U of T, Chematria and IBM partner to find new treatments for Ebola virus

The University of Toronto, Chematria and IBM are combining forces in a quest to find new treatments for the Ebola virus.

Using a virtual research technology invented by Chematria, a startup housed at U of T's Impact Centre, the team will use software that learns and thinks like a human chemist to search for new medicines. Running on Canada's most powerful supercomputer, the effort will simulate and analyze the effectiveness of millions of hypothetical drugs in just a matter of weeks.

"What we are attempting would have been considered science fiction, until now," says Abraham Heifets (PhD), a U of T graduate and the chief executive officer of Chematria. "We are going to explore the possible effectiveness of millions of drugs, something that used to take decades of physical research and tens of millions of dollars, in mere days with our technology."

Chematria's technology is a virtual drug discovery platform based on the science of deep learning neural networks and has previously been used for research on malaria, multiple sclerosis, C. difficile, and leukemia.

Much like the software used to design airplanes and computer chips in simulation, this new system can predict the possible effectiveness of new medicines, without costly and time-consuming physical synthesis and testing. The system is driven by a virtual brain that teaches itself by "studying" millions of datapoints about how drugs have worked in the past. With this vast knowledge, the software can apply the patterns it has learned to predict the effectiveness of hypothetical drugs, and suggest surprising uses for existing drugs, transforming the way medicines are discovered.

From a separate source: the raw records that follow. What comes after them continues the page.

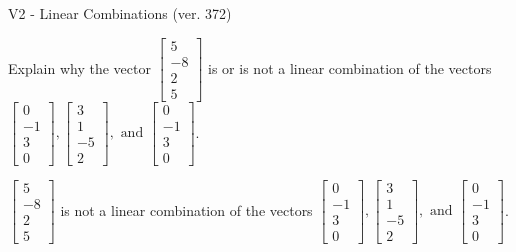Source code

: \begin{exercise}
  \begin{exerciseTitle}V2 - Linear Combinations (ver. 372)\end{exerciseTitle}
  \begin{exerciseStatement}
    Explain why the vector \(\left[\begin{array}{c}
5 \\
-8 \\
2 \\
5
\end{array}\right]\)  is or is not a linear 
	combination of the vectors \(\left[\begin{array}{c}
0 \\
-1 \\
3 \\
0
\end{array}\right] , \left[\begin{array}{c}
3 \\
1 \\
-5 \\
2
\end{array}\right] , \text{ and } \left[\begin{array}{c}
0 \\
-1 \\
3 \\
0
\end{array}\right]\).
	


  \end{exerciseStatement}
  \begin{exerciseAnswer}
   \(\left[\begin{array}{c}
5 \\
-8 \\
2 \\
5
\end{array}\right]\) 
  	 is not  
	a linear combination of the vectors \(\left[\begin{array}{c}
0 \\
-1 \\
3 \\
0
\end{array}\right] , \left[\begin{array}{c}
3 \\
1 \\
-5 \\
2
\end{array}\right] , \text{ and } \left[\begin{array}{c}
0 \\
-1 \\
3 \\
0
\end{array}\right]\).

	
  


  \end{exerciseAnswer}
\end{exercise}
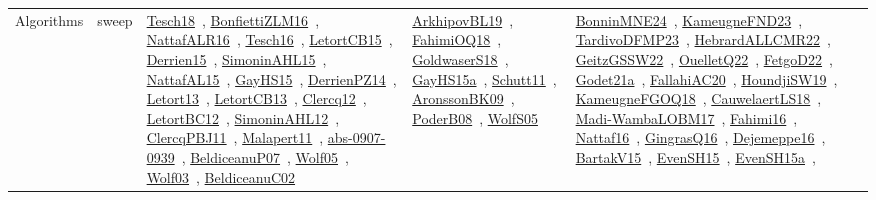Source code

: {\begin{longtable}{lp{3cm}>{\raggedright\arraybackslash}p{6cm}>{\raggedright\arraybackslash}p{6cm}>{\raggedright\arraybackslash}p{8cm}}
Algorithms & sweep & \href{../works/Tesch18.pdf}{Tesch18}~\cite{Tesch18}, \href{../works/BonfiettiZLM16.pdf}{BonfiettiZLM16}~\cite{BonfiettiZLM16}, \href{../works/NattafALR16.pdf}{NattafALR16}~\cite{NattafALR16}, \href{../works/Tesch16.pdf}{Tesch16}~\cite{Tesch16}, \href{../works/LetortCB15.pdf}{LetortCB15}~\cite{LetortCB15}, \href{../works/Derrien15.pdf}{Derrien15}~\cite{Derrien15}, \href{../works/SimoninAHL15.pdf}{SimoninAHL15}~\cite{SimoninAHL15}, \href{../works/NattafAL15.pdf}{NattafAL15}~\cite{NattafAL15}, \href{../works/GayHS15.pdf}{GayHS15}~\cite{GayHS15}, \href{../works/DerrienPZ14.pdf}{DerrienPZ14}~\cite{DerrienPZ14}, \href{../works/Letort13.pdf}{Letort13}~\cite{Letort13}, \href{../works/LetortCB13.pdf}{LetortCB13}~\cite{LetortCB13}, \href{../works/Clercq12.pdf}{Clercq12}~\cite{Clercq12}, \href{../works/LetortBC12.pdf}{LetortBC12}~\cite{LetortBC12}, \href{../works/SimoninAHL12.pdf}{SimoninAHL12}~\cite{SimoninAHL12}, \href{../works/ClercqPBJ11.pdf}{ClercqPBJ11}~\cite{ClercqPBJ11}, \href{../works/Malapert11.pdf}{Malapert11}~\cite{Malapert11}, \href{../works/abs-0907-0939.pdf}{abs-0907-0939}~\cite{abs-0907-0939}, \href{../works/BeldiceanuP07.pdf}{BeldiceanuP07}~\cite{BeldiceanuP07}, \href{../works/Wolf05.pdf}{Wolf05}~\cite{Wolf05}, \href{../works/Wolf03.pdf}{Wolf03}~\cite{Wolf03}, \href{../works/BeldiceanuC02.pdf}{BeldiceanuC02}~\cite{BeldiceanuC02} & \href{../works/ArkhipovBL19.pdf}{ArkhipovBL19}~\cite{ArkhipovBL19}, \href{../works/FahimiOQ18.pdf}{FahimiOQ18}~\cite{FahimiOQ18}, \href{../works/GoldwaserS18.pdf}{GoldwaserS18}~\cite{GoldwaserS18}, \href{../works/GayHS15a.pdf}{GayHS15a}~\cite{GayHS15a}, \href{../works/Schutt11.pdf}{Schutt11}~\cite{Schutt11}, \href{../works/AronssonBK09.pdf}{AronssonBK09}~\cite{AronssonBK09}, \href{../works/PoderB08.pdf}{PoderB08}~\cite{PoderB08}, \href{../works/WolfS05.pdf}{WolfS05}~\cite{WolfS05} & \href{../works/BonninMNE24.pdf}{BonninMNE24}~\cite{BonninMNE24}, \href{../works/KameugneFND23.pdf}{KameugneFND23}~\cite{KameugneFND23}, \href{../works/TardivoDFMP23.pdf}{TardivoDFMP23}~\cite{TardivoDFMP23}, \href{../works/HebrardALLCMR22.pdf}{HebrardALLCMR22}~\cite{HebrardALLCMR22}, \href{../works/GeitzGSSW22.pdf}{GeitzGSSW22}~\cite{GeitzGSSW22}, \href{../works/OuelletQ22.pdf}{OuelletQ22}~\cite{OuelletQ22}, \href{../works/FetgoD22.pdf}{FetgoD22}~\cite{FetgoD22}, \href{../works/Godet21a.pdf}{Godet21a}~\cite{Godet21a}, \href{../works/FallahiAC20.pdf}{FallahiAC20}~\cite{FallahiAC20}, \href{../works/HoundjiSW19.pdf}{HoundjiSW19}~\cite{HoundjiSW19}, \href{../works/KameugneFGOQ18.pdf}{KameugneFGOQ18}~\cite{KameugneFGOQ18}, \href{../works/CauwelaertLS18.pdf}{CauwelaertLS18}~\cite{CauwelaertLS18}, \href{../works/Madi-WambaLOBM17.pdf}{Madi-WambaLOBM17}~\cite{Madi-WambaLOBM17}, \href{../works/Fahimi16.pdf}{Fahimi16}~\cite{Fahimi16}, \href{../works/Nattaf16.pdf}{Nattaf16}~\cite{Nattaf16}, \href{../works/GingrasQ16.pdf}{GingrasQ16}~\cite{GingrasQ16}, \href{../works/Dejemeppe16.pdf}{Dejemeppe16}~\cite{Dejemeppe16}, \href{../works/BartakV15.pdf}{BartakV15}~\cite{BartakV15}, \href{../works/EvenSH15.pdf}{EvenSH15}~\cite{EvenSH15}, \href{../works/EvenSH15a.pdf}{EvenSH15a}~\cite{EvenSH15a}, 
\end{longtable}}

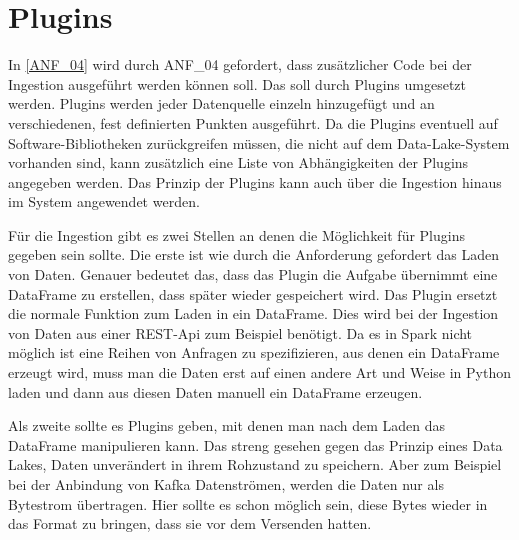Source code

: \section{Plugins}

In \ref{ANF_04} wird durch ANF\_04 gefordert, dass zusätzlicher Code bei der Ingestion ausgeführt werden können soll.
Das soll durch Plugins umgesetzt werden.
Plugins werden jeder Datenquelle einzeln hinzugefügt und an verschiedenen, fest definierten Punkten ausgeführt.
Da die Plugins eventuell auf Software-Bibliotheken zurückgreifen müssen, die nicht auf dem Data-Lake-System vorhanden sind, kann zusätzlich eine Liste von Abhängigkeiten der Plugins angegeben werden.
Das Prinzip der Plugins kann auch über die Ingestion hinaus im System angewendet werden.

Für die Ingestion gibt es zwei Stellen an denen die Möglichkeit für Plugins gegeben sein sollte.
Die erste ist wie durch die Anforderung gefordert das Laden von Daten.
Genauer bedeutet das, dass das Plugin die Aufgabe übernimmt eine DataFrame zu erstellen, dass später wieder gespeichert wird.
Das Plugin ersetzt die normale Funktion zum Laden in ein DataFrame.
Dies wird bei der Ingestion von Daten aus einer REST-Api zum Beispiel benötigt.
Da es in Spark nicht möglich ist eine Reihen von Anfragen zu spezifizieren, aus denen ein DataFrame erzeugt wird, muss man die Daten erst auf einen andere Art und Weise in Python laden und dann aus diesen Daten manuell ein DataFrame erzeugen.

Als zweite sollte es Plugins geben, mit denen man nach dem Laden das DataFrame manipulieren kann.
Das streng gesehen gegen das Prinzip eines Data Lakes, Daten unverändert in ihrem Rohzustand zu speichern.
Aber zum Beispiel bei der Anbindung von Kafka Datenströmen, werden die Daten nur als Bytestrom übertragen.
Hier sollte es schon möglich sein, diese Bytes wieder in das Format zu bringen, dass sie vor dem Versenden hatten.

The World Health Organization has projected that new cases of Ebola could reach 10,000 each week by December 2014, underscoring the urgent need for research to address the crisis. The unprecedented speed and scale of this investigation is enabled by the unique strengths of the three partners: Chematria is offering the core artificial intelligence technology that performs the drug research, U of T is contributing biological insights about Ebola that the system will use to search for new treatments and IBM is providing access to Canada's fastest supercomputer, Blue Gene/Q.

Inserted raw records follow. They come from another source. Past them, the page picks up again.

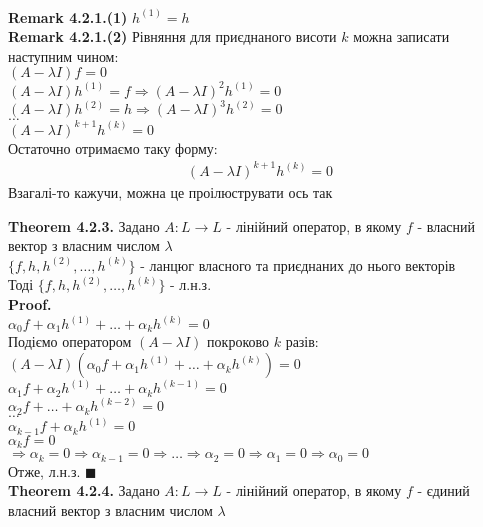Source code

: \documentclass[a4paper, 14pt]{extarticle}
\def\rm#1{\textbf{Remark {#1}}}
\def\th#1{\textbf{Theorem {#1}}}
\def\proof{\textbf{Proof.}\\}
\def\bigline{\vspace{5mm}\\}
\def\qed{$\blacksquare$}
\begin{document}
\\
\rm{4.2.1.(1)} $h^{(1)} = h$
\bigline
\rm{4.2.1.(2)} Рівняння для приєднаного висоти $k$ можна записати наступним чином:\\
$(A-\lambda I)f = 0$\\
$(A-\lambda I)h^{(1)} = f \Rightarrow (A-\lambda I)^2 h^{(1)} = 0$\\
$(A-\lambda I)h^{(2)} = h \Rightarrow (A-\lambda I)^3 h^{(2)} = 0$\\
$\dots$\\
$(A-\lambda I)^{k+1}h^{(k)} = 0$\\
Остаточно отримаємо таку форму:
\begin{align*}
(A-\lambda I)^{k+1}h^{(k)} = 0
\end{align*}
Взагалі-то кажучи, можна це проілюструвати ось так
\begin{figure}[H]
\centering
{}
\end{figure}
\th{4.2.3.} Задано $A: L \to L$ - лінійний оператор, в якому $f$ - власний вектор з власним числом $\lambda$\\
$\{f,h,h^{(2)},\dots,h^{(k)}\}$ - ланцюг власного та приєднаних до нього векторів\\
Тоді $\{f,h,h^{(2)},\dots,h^{(k)}\}$ - л.н.з.\\
\proof
$\alpha_0 f + \alpha_1 h^{(1)} + \dots + \alpha_k h^{(k)} = 0$\\
Подіємо оператором $(A-\lambda I)$ покроково $k$ разів:\\
$(A-\lambda I)(\alpha_0 f + \alpha_1 h^{(1)} + \dots + \alpha_k h^{(k)}) = 0$\\
$\alpha_1 f + \alpha_2 h^{(1)} + \dots + \alpha_k h^{(k-1)} = 0$\\
$\alpha_2 f + \dots + \alpha_k h^{(k-2)} = 0$\\
$\dots$\\
$\alpha_{k-1} f + \alpha_k h^{(1)} = 0$\\
$\alpha_k f = 0$\\
$\Rightarrow \alpha_k = 0 \Rightarrow \alpha_{k-1} = 0 \Rightarrow \dots \Rightarrow \alpha_2 = 0 \Rightarrow \alpha_1 = 0 \Rightarrow \alpha_0 = 0$\\
Отже, л.н.з. \qed
\bigline
\th{4.2.4.} Задано $A: L \to L$ - лінійний оператор, в якому $f$ - єдиний власний вектор з власним числом $\lambda$\\
\end{document}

"Our team is focusing on the mechanism Ebola uses to latch on to the cells it infects," said Dr. Jeffrey Lee of the University of Toronto. "If we can interrupt that process with a new drug, it could prevent the virus from replicating, and potentially work against other viruses like Marburg and HIV that use the same mechanism."

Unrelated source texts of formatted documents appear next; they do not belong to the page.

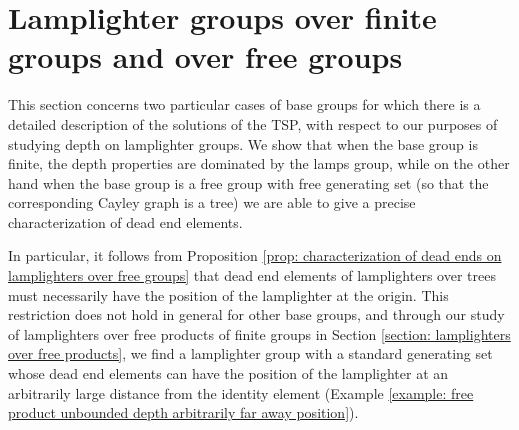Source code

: \documentclass[reqno,oneside]{amsart}
\theoremstyle{plain}
\theoremstyle{definition}
\begin{document}

\section{Lamplighter groups over finite groups and over free groups}\label{section: dead ends on finite and free groups}
This section concerns two particular cases of base groups for which there is a detailed description of the solutions of the TSP, with respect to our purposes of studying depth on lamplighter groups. We show that when the base group is finite, the depth properties are dominated by the lamps group, while on the other hand when the base group is a free group with free generating set (so that the corresponding Cayley graph is a tree) we are able to give a precise characterization of dead end elements. 

In particular, it follows from Proposition \ref{prop: characterization of dead ends on lamplighters over free groups} that dead end elements of lamplighters over trees must necessarily have the position of the lamplighter at the origin. This restriction does not hold in general for other base groups, and through our study of lamplighters over free products of finite groups in Section \ref{section: lamplighters over free products}, we find a lamplighter group with a standard generating set whose dead end elements can have the position of the lamplighter at an arbitrarily large distance from the identity element (Example \ref{example: free product unbounded depth arbitrarily far away position}).
\end{document}
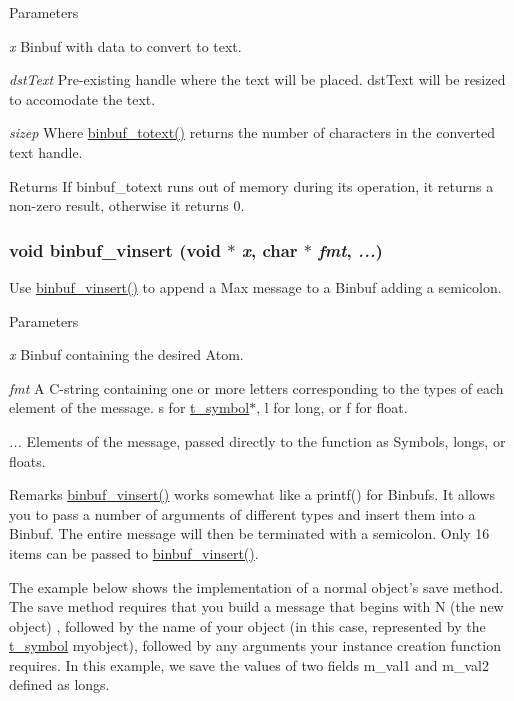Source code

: \begin{DoxyParams}{Parameters}
\item[{\em x}]Binbuf with data to convert to text. \item[{\em dstText}]Pre-\/existing handle where the text will be placed. dstText will be resized to accomodate the text. \item[{\em sizep}]Where \hyperlink{group__binbuf_ga739086c676dfaba01dff1f70e7487dd5}{binbuf\_\-totext()} returns the number of characters in the converted text handle. \end{DoxyParams}
\begin{DoxyReturn}{Returns}
If binbuf\_\-totext runs out of memory during its operation, it returns a non-\/zero result, otherwise it returns 0. 
\end{DoxyReturn}
\hypertarget{group__binbuf_ga8bc71e59211549a9927754452b2d9e21}{
\subsubsection[{binbuf\_\-vinsert}]{\setlength{\rightskip}{0pt plus 5cm}void binbuf\_\-vinsert (void $\ast$ {\em x}, \/  char $\ast$ {\em fmt}, \/   {\em ...})}}
\label{group__binbuf_ga8bc71e59211549a9927754452b2d9e21}


Use \hyperlink{group__binbuf_ga8bc71e59211549a9927754452b2d9e21}{binbuf\_\-vinsert()} to append a Max message to a Binbuf adding a semicolon. 
\begin{DoxyParams}{Parameters}
\item[{\em x}]Binbuf containing the desired Atom. \item[{\em fmt}]A C-\/string containing one or more letters corresponding to the types of each element of the message. s for \hyperlink{structt__symbol}{t\_\-symbol}$\ast$, l for long, or f for float. \item[{\em ...}]Elements of the message, passed directly to the function as Symbols, longs, or floats.\end{DoxyParams}
\begin{DoxyRemark}{Remarks}
\hyperlink{group__binbuf_ga8bc71e59211549a9927754452b2d9e21}{binbuf\_\-vinsert()} works somewhat like a printf() for Binbufs. It allows you to pass a number of arguments of different types and insert them into a Binbuf. The entire message will then be terminated with a semicolon. Only 16 items can be passed to \hyperlink{group__binbuf_ga8bc71e59211549a9927754452b2d9e21}{binbuf\_\-vinsert()}.
\end{DoxyRemark}
The example below shows the implementation of a normal object’s save method. The save method requires that you build a message that begins with N (the new object) , followed by the name of your object (in this case, represented by the \hyperlink{structt__symbol}{t\_\-symbol} myobject), followed by any arguments your instance creation function requires. In this example, we save the values of two fields m\_\-val1 and m\_\-val2 defined as longs.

While there are "broad spectrum" antibiotics that can treat multiple kinds of bacterial infections, most antiviral medications are only effective against a single kind of virus.

The initiative may also demonstrate an alternative approach to high-speed medical research. While giving drugs to patients will always require thorough clinical testing, zeroing in on the best drug candidates can take years using today's most common methods. Critics say this slow and prohibitively expensive process is one of the key reasons that finding treatments for rare and emerging diseases is difficult.

"If we can find promising drug candidates for Ebola using computers alone," said Heifets, "it will be a milestone for how we develop cures."